For the present decade, Sorey assembled a new trio, with pianist Aaron
Diehl and bassist Matt Brewer. The main focus is now on the jazz idiom, but
Sorey’s engagement with the classical tradition is still felt, even if in
the subtlest of ways. Take, for instance, the spellbinding slow motion
version of “Angel Eyes” featured in their previous album,
Continuing
(2023): surely, such extreme choices of tempo, with the aim of yielding
revelatory results, are a more common practice within classical music
performance. (In a way, Sorey’s approach stands to certain standards
somewhat as Celibidache’s stands to Bruckner symphonies. But: somehow, the
music never drags.)
Released a year later, the trio’s latest album,
The Susceptible Now, this time with Harish Raghavan on bass, follows up on Continuing
’s distinctive sprawling approach. Some of its tracks are now even longer
(up to over 26 minutes) and, while the tempi are not always as slow, the
general mood is still an unhurried, immersive one. Diehl is as key to this
group as Smythe was to the former, displaying both tremendous swing and
something of a classical refinement – his gorgeous introduction to “A Chair
in the Sky” (from Joni Mitchell’s Mingus) being a case in point.
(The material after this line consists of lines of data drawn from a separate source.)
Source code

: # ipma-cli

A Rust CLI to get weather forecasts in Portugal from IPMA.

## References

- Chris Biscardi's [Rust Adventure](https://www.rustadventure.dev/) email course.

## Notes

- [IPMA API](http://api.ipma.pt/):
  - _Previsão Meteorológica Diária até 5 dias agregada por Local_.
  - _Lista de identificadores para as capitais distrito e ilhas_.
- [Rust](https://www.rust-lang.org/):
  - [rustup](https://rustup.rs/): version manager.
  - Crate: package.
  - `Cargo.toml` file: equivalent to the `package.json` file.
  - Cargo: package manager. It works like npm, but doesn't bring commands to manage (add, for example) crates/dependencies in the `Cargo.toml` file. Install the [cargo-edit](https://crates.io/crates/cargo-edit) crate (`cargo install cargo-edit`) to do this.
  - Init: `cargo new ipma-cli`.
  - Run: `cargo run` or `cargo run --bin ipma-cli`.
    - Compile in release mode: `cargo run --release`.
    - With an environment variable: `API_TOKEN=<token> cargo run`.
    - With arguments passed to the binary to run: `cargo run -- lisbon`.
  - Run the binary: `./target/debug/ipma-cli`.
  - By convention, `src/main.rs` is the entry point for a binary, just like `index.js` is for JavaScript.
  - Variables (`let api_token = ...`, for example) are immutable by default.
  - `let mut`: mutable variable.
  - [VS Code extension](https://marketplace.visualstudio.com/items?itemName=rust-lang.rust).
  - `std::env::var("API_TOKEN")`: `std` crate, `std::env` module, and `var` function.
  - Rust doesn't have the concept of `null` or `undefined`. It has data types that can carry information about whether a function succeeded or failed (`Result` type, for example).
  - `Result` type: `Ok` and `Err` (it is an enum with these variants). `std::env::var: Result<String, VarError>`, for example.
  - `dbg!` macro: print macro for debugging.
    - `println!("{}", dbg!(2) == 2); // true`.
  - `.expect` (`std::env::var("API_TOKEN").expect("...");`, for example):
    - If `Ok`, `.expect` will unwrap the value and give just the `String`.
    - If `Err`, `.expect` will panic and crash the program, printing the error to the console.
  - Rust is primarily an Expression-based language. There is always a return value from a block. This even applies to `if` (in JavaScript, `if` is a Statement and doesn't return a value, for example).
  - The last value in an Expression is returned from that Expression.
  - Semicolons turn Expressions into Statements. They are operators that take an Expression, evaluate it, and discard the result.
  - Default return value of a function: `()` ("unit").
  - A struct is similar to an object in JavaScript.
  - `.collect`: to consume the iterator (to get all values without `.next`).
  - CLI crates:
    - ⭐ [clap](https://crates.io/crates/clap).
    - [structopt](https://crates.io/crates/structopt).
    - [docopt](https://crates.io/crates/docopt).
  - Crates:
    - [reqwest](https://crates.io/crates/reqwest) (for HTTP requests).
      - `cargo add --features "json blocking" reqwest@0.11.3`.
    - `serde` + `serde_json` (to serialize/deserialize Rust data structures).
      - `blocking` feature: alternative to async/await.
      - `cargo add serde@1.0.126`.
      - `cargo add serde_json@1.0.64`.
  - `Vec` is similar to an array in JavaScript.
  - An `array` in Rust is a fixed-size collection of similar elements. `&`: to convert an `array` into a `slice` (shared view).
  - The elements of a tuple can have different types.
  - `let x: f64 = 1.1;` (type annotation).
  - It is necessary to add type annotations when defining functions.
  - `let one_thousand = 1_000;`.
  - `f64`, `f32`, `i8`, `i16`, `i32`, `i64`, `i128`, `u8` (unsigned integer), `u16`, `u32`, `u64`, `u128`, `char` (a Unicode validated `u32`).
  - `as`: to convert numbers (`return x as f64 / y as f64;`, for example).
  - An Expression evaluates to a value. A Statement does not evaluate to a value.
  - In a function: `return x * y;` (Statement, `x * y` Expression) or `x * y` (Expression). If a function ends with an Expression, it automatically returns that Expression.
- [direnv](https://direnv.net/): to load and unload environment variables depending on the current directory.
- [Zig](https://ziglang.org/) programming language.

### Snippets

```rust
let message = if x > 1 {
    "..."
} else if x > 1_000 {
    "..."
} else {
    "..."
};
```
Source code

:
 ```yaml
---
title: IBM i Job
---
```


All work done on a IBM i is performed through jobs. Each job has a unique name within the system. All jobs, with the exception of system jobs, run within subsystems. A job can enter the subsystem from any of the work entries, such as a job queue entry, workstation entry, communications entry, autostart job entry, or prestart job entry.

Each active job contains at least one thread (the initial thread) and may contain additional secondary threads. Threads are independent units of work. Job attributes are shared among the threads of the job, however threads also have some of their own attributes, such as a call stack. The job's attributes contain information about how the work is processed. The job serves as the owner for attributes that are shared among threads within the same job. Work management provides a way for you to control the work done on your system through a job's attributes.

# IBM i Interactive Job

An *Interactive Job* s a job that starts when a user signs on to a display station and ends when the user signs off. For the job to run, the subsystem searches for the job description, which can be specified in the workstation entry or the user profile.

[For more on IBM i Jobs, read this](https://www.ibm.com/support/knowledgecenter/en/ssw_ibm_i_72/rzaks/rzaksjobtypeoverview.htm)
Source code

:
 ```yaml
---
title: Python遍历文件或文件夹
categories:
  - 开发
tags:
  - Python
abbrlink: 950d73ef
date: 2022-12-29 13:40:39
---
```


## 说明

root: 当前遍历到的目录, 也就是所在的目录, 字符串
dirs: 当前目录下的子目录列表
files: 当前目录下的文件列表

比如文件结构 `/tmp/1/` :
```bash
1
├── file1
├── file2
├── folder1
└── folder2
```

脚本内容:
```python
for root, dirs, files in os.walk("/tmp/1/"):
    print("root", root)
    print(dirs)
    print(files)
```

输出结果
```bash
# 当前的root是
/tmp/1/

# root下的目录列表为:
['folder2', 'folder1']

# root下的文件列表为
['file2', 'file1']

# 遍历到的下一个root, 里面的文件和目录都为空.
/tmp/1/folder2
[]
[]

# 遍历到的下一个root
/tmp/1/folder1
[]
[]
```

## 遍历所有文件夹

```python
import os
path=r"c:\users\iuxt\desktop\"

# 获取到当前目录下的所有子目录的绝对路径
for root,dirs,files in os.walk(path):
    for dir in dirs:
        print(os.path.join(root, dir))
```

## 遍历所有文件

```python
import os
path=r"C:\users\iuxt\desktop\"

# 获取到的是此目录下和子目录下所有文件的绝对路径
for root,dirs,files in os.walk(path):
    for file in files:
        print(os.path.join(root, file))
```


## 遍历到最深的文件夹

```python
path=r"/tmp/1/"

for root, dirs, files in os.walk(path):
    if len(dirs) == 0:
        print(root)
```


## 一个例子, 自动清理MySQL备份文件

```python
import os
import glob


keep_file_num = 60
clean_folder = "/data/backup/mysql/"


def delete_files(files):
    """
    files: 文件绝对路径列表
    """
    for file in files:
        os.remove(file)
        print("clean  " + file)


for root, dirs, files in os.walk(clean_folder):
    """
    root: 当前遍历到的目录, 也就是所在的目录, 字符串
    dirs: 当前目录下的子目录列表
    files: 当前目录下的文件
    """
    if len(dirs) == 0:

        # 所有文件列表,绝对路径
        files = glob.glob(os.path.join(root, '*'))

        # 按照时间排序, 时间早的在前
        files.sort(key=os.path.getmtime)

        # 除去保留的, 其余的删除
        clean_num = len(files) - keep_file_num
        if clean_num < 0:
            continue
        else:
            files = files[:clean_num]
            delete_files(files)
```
As solid a jazz bassist as any these days, Raghavan attends to Sorey’s
conception to the nth degree, grooving effortlessly throughout extended
periods. And Sorey’s drumming is itself a marvel, taking on genuine
orchestration and conducting functions, constantly propelling the music
forward, no matter the given tempo or dynamics, and with as deep a pocket
as one can think of. Overall, the trio operates at a remarkable level of
finesse, making this (nearly 80-minute long) album a delight to listen to
from start to finish.
Anyway, the crux of the matter, to me, lies in Sorey’s distinctive handling
of form, which struck me as partly indepted to a classical compositional
sense. Namely, he arranges the selected tunes (drawn from jazz and other
kinds of groove-oriented music, such as R&B) into
a four-movement suite
of monumental proportions, with each track smoothly transitioning into the
next, without breaks. And, for instance, when taken in the context of the
album as a whole, the more fast-paced, celebratory closer (Brad Mehldau’s
“Bealtine”, from House on the Hill) acquires something of a
symphonic finale feel.
In sum, while his chamber trio brought classical content to what had
originally been a jazz configuration, his jazz trio gives a broadly
classical form to groove-oriented content, the two trios thus amounting to
two (complementary) sides of a single, unified artistic practice.